## Source material
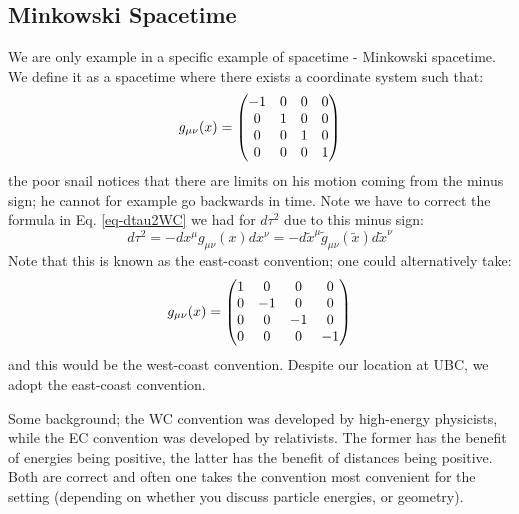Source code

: \subsection{Minkowski Spacetime}
We are only example in a specific example of spacetime - Minkowski spacetime. We define it as a spacetime where there exists a coordinate system such that:
\begin{equation}
    g_{\mu\nu}(x) = \begin{pmatrix}-1& 0 & 0 & 0 \\ 0 & 1 & 0 & 0 \\ 0 & 0 & 1 & 0 \\ 0 & 0 & 0 & 1\end{pmatrix}
\end{equation}
the poor snail notices that there are limits on his motion coming from the minus sign; he cannot for example go backwards in time. Note we have to correct the formula in Eq. \eqref{eq-dtau2WC} we had for $d\tau^2$ due to this minus sign:
\begin{equation}
    d\tau^2 = -dx^\mu g_{\mu\nu}(x)dx^\nu = -d\tilde{x}^\mu \tilde{g}_{\mu\nu}(\tilde{x})d\tilde{x}^\nu
\end{equation}
Note that this is known as the east-coast convention; one could alternatively take:
\begin{equation}
    g_{\mu\nu}(x) = \begin{pmatrix}1& 0 & 0 & 0 \\ 0 & -1 & 0 & 0 \\ 0 & 0 & -1 & 0 \\ 0 & 0 & 0 & -1\end{pmatrix}
\end{equation}
and this would be the west-coast convention. Despite our location at UBC, we adopt the east-coast convention.

Some background; the WC convention was developed by high-energy physicists, while the EC convention was developed by relativists. The former has the benefit of energies being positive, the latter has the benefit of distances being positive. Both are correct and often one takes the convention most convenient for the setting (depending on whether you discuss particle energies, or geometry).

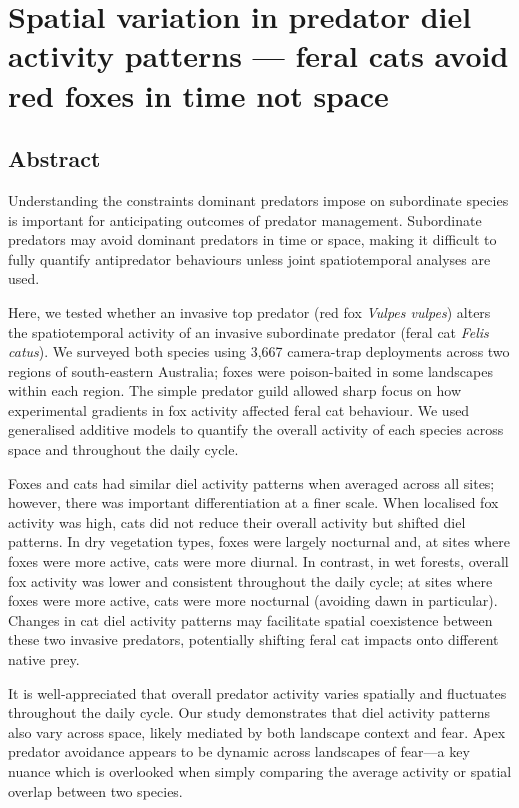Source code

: \documentclass[11pt,a4paper,titlepage,twoside,openright]{style/unimelbthesis}
\begin{document}
\begin{mainmatter}
\hypertarget{diel}{%
\chapter{Spatial variation in predator diel activity patterns --- feral cats avoid red foxes in time not space}\label{diel}}

\hypertarget{abstract-3}{%
\section*{Abstract}\label{abstract-3}}

Understanding the constraints dominant predators impose on subordinate species is important for anticipating outcomes of predator management. Subordinate predators may avoid dominant predators in time or space, making it difficult to fully quantify antipredator behaviours unless joint spatiotemporal analyses are used.

Here, we tested whether an invasive top predator (red fox \emph{Vulpes vulpes}) alters the spatiotemporal activity of an invasive subordinate predator (feral cat \emph{Felis catus}). We surveyed both species using 3,667 camera-trap deployments across two regions of south-eastern Australia; foxes were poison-baited in some landscapes within each region. The simple predator guild allowed sharp focus on how experimental gradients in fox activity affected feral cat behaviour. We used generalised additive models to quantify the overall activity of each species across space and throughout the daily cycle.

Foxes and cats had similar diel activity patterns when averaged across all sites; however, there was important differentiation at a finer scale. When localised fox activity was high, cats did not reduce their overall activity but shifted diel patterns. In dry vegetation types, foxes were largely nocturnal and, at sites where foxes were more active, cats were more diurnal. In contrast, in wet forests, overall fox activity was lower and consistent throughout the daily cycle; at sites where foxes were more active, cats were more nocturnal (avoiding dawn in particular). Changes in cat diel activity patterns may facilitate spatial coexistence between these two invasive predators, potentially shifting feral cat impacts onto different native prey.

It is well-appreciated that overall predator activity varies spatially and fluctuates throughout the daily cycle. Our study demonstrates that diel activity patterns also vary across space, likely mediated by both landscape context and fear. Apex predator avoidance appears to be dynamic across landscapes of fear---a key nuance which is overlooked when simply comparing the average activity or spatial overlap between two species.


\end{mainmatter}
\end{document}
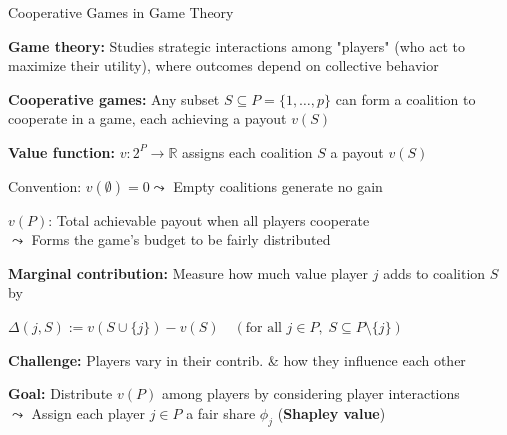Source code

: \documentclass[10pt,compress,t,notes=noshow, xcolor=table]{beamer}
\begin{document}
\begin{framev}[align=top]{Cooperative Games in Game Theory }
\begin{itemizeM}
\item \textbf{Game theory:} Studies strategic interactions among "players" (who act to maximize their utility), where outcomes depend on collective behavior
\item \textbf{Cooperative games:} Any subset $S \subseteq P = \{1, \ldots, p\}$ can form a coalition to cooperate in a game, each achieving a payout $v(S)$
\pause
\item \textbf{Value function:} $v: 2^P \rightarrow \mathbb{R}$ assigns each coalition $S$ a payout $v(S)$
\begin{itemizeS}
\item Convention: $v(\emptyset) = 0 \leadsto$ Empty coalitions generate no gain
\item $v(P)$: Total achievable payout when all players cooperate\\
$\leadsto$ Forms the game's budget to be fairly distributed
\end{itemizeS}%
\item \textbf{Marginal contribution:} Measure how much value player $j$ adds to coalition $S$ by\\
\spacer[0.25]
\centerline{$\Delta(j, S) := v(S \cup \{j\}) - v(S) \quad \left(\text{for all } j \in P,\; S \subseteq P \setminus \{j\}\right)$}
\spacer[0.25]
\pause
\item \textbf{Challenge:} Players vary in their contrib. \& how they influence each other
\item \textbf{Goal:} Distribute $v(P)$ among players by considering player interactions\\
$\leadsto$ Assign each player $j \in P$ a fair share $\phi_j$ (\textbf{Shapley value})
\end{itemizeM}
\end{framev}
\end{document}
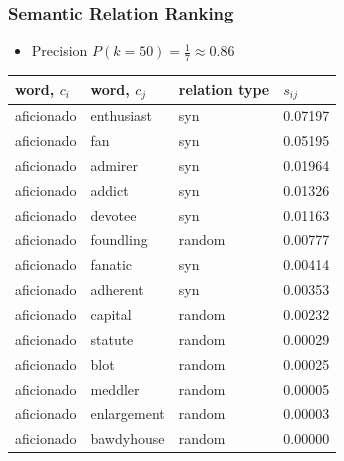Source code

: \begin{frame}
\frametitle{Semantic Relation Ranking}

\begin{itemize}
   \item Precision $P(k=50)= \frac{1}{7} \approx 0.86 $
\end{itemize}


\begin{table}[h]\footnotesize
\begin{tabular}{ |l|l|l|l| }
\hline
\bf word, $c_i$ & \bf  word, $c_j$ & \bf relation type & \bf $s_{ij}$ \\ \hline \hline

aficionado & enthusiast & syn & 0.07197 \\
aficionado & fan & syn & 0.05195 \\
aficionado & admirer & syn & 0.01964 \\
aficionado & addict & syn & 0.01326 \\
aficionado & devotee & syn & 0.01163 \\
\alert{aficionado} & \alert{foundling} & \alert{random} & \alert{0.00777} \\
aficionado & fanatic & syn & 0.00414 \\ \hline
aficionado & adherent & syn & 0.00353 \\
aficionado & capital & random & 0.00232 \\
aficionado & statute & random & 0.00029 \\
aficionado & blot & random & 0.00025 \\
aficionado & meddler & random & 0.00005 \\
aficionado & enlargement & random & 0.00003 \\
aficionado & bawdyhouse & random &  0.00000 \\ 
\hline
\end{tabular}
\end {table}

\end{frame}


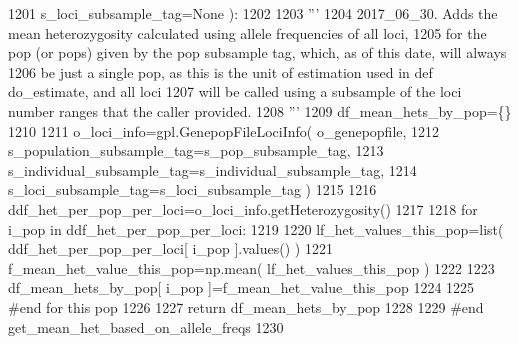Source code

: \begin{DoxyCode}
1201                                                 s\_loci\_subsample\_tag=\textcolor{keywordtype}{None} ):
1202 
1203     \textcolor{stringliteral}{'''}
1204 \textcolor{stringliteral}{    2017\_06\_30.  Adds the mean heterozygosity calculated using allele frequencies of all loci,}
1205 \textcolor{stringliteral}{    for the pop (or pops) given by the pop subsample tag, which, as of this date, will always}
1206 \textcolor{stringliteral}{    be just a single pop, as this is the unit of estimation used in def do\_estimate, and all loci}
1207 \textcolor{stringliteral}{    will be called using a subsample of the loci number ranges that the caller provided.}
1208 \textcolor{stringliteral}{    '''}
1209     df\_mean\_hets\_by\_pop=\{\}
1210 
1211     o\_loci\_info=gpl.GenepopFileLociInfo( o\_genepopfile, 
1212                                             s\_population\_subsample\_tag=s\_pop\_subsample\_tag,
1213                                             s\_individual\_subsample\_tag=s\_individual\_subsample\_tag,
1214                                             s\_loci\_subsample\_tag=s\_loci\_subsample\_tag )
1215 
1216     ddf\_het\_per\_pop\_per\_loci=o\_loci\_info.getHeterozygosity()
1217 
1218     \textcolor{keywordflow}{for} i\_pop \textcolor{keywordflow}{in} ddf\_het\_per\_pop\_per\_loci:
1219 
1220         lf\_het\_values\_this\_pop=list( ddf\_het\_per\_pop\_per\_loci[ i\_pop ].values() )
1221         f\_mean\_het\_value\_this\_pop=np.mean( lf\_het\_values\_this\_pop )
1222 
1223         df\_mean\_hets\_by\_pop[ i\_pop ]=f\_mean\_het\_value\_this\_pop
1224         
1225     \textcolor{comment}{#end for this pop}
1226 
1227     \textcolor{keywordflow}{return} df\_mean\_hets\_by\_pop
1228 
1229 \textcolor{comment}{#end get\_mean\_het\_based\_on\_allele\_freqs}
1230 
\end{DoxyCode}
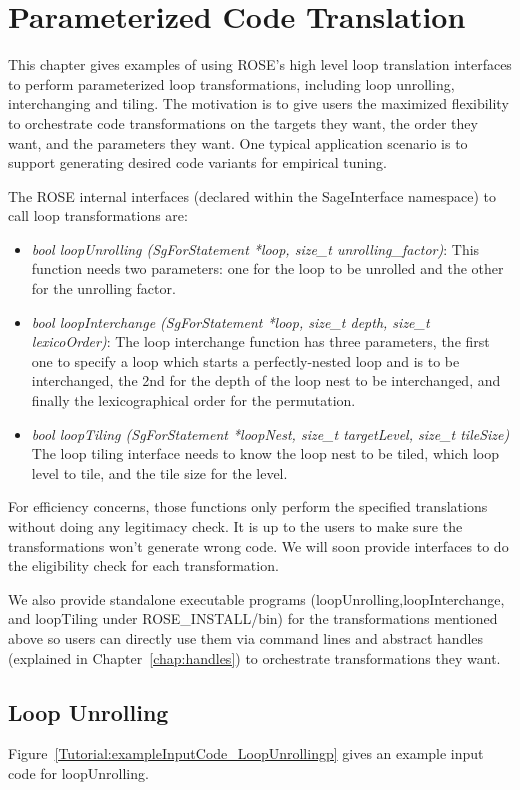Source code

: \chapter{Parameterized Code Translation}
This chapter gives examples of using ROSE's high level loop translation
interfaces to perform parameterized loop transformations, including loop
unrolling, interchanging and tiling. 
The motivation is to give users the maximized flexibility to orchestrate
code transformations on the targets they want, the order they
want, and the parameters they want.
One typical application scenario is to support generating desired code
variants for empirical tuning. 

The ROSE internal interfaces (declared within the SageInterface namespace) to call loop transformations are:
\begin{itemize}
\item \textit{bool loopUnrolling (SgForStatement *loop, size\_t
unrolling\_factor)}: 
This function needs two parameters: one for the loop to be
unrolled and the other for the unrolling factor. 
\item \textit{bool  loopInterchange (SgForStatement *loop, size\_t depth,
size\_t lexicoOrder)}:
The loop interchange function has three parameters, the first one to
specify a loop which starts a perfectly-nested loop and is to be
interchanged, the 2nd for the depth of the loop nest to be interchanged, and finally the
lexicographical order for the permutation. 
\item \textit{bool  loopTiling (SgForStatement *loopNest, size\_t
targetLevel, size\_t tileSize)}
The loop tiling interface needs to know the loop nest to be tiled, which
loop level to tile, and the tile size for the level. 
\end{itemize} 
For efficiency concerns, those functions only perform the specified
translations without doing any legitimacy check. 
It is up to the users to
make sure the transformations won't generate wrong code.
We will soon provide interfaces to do the eligibility check for each
transformation. 

We also provide standalone executable programs
(loopUnrolling,loopInterchange, and loopTiling under ROSE\_INSTALL/bin) for the
transformations mentioned above so users can directly use them via command
lines and abstract handles (explained in Chapter~\ref{chap:handles}) to orchestrate transformations they want.
\section{Loop Unrolling}
Figure~\ref{Tutorial:exampleInputCode_LoopUnrollingp} gives an example
input code for loopUnrolling.

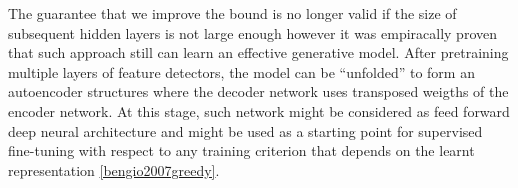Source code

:\documentclass[../report/report.tex]{subfiles}
\begin{document}
 The guarantee that we improve the bound is no longer valid if the size of subsequent hidden layers is not large enough
 however it was empiracally proven that such approach still can learn an effective generative model. After pretraining multiple layers of feature detectors, the model can be ``unfolded'' to form an autoencoder structures 
where the decoder network uses transposed weigths of the encoder network. At this stage, such network might be considered
as feed forward deep neural architecture and might be used as a starting point for supervised fine-tuning with respect to any
training criterion that depends on the learnt representation \ref{bengio2007greedy}.
 
 \def\layersep{2.5cm}
\begin{figure}[!h]
\begin{center}
\end{center}
\end{figure}
\end{document}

## Required work
Can you quote exactly the lines from the one containing "training criterion that" through the last line of the records above, and nothing else?

## Finished task
training criterion that depends on the learnt representation \ref{bengio2007greedy}.
 
 \def\layersep{2.5cm}
\begin{figure}[!h]
\begin{center}
\end{center}
\end{figure}
\end{document}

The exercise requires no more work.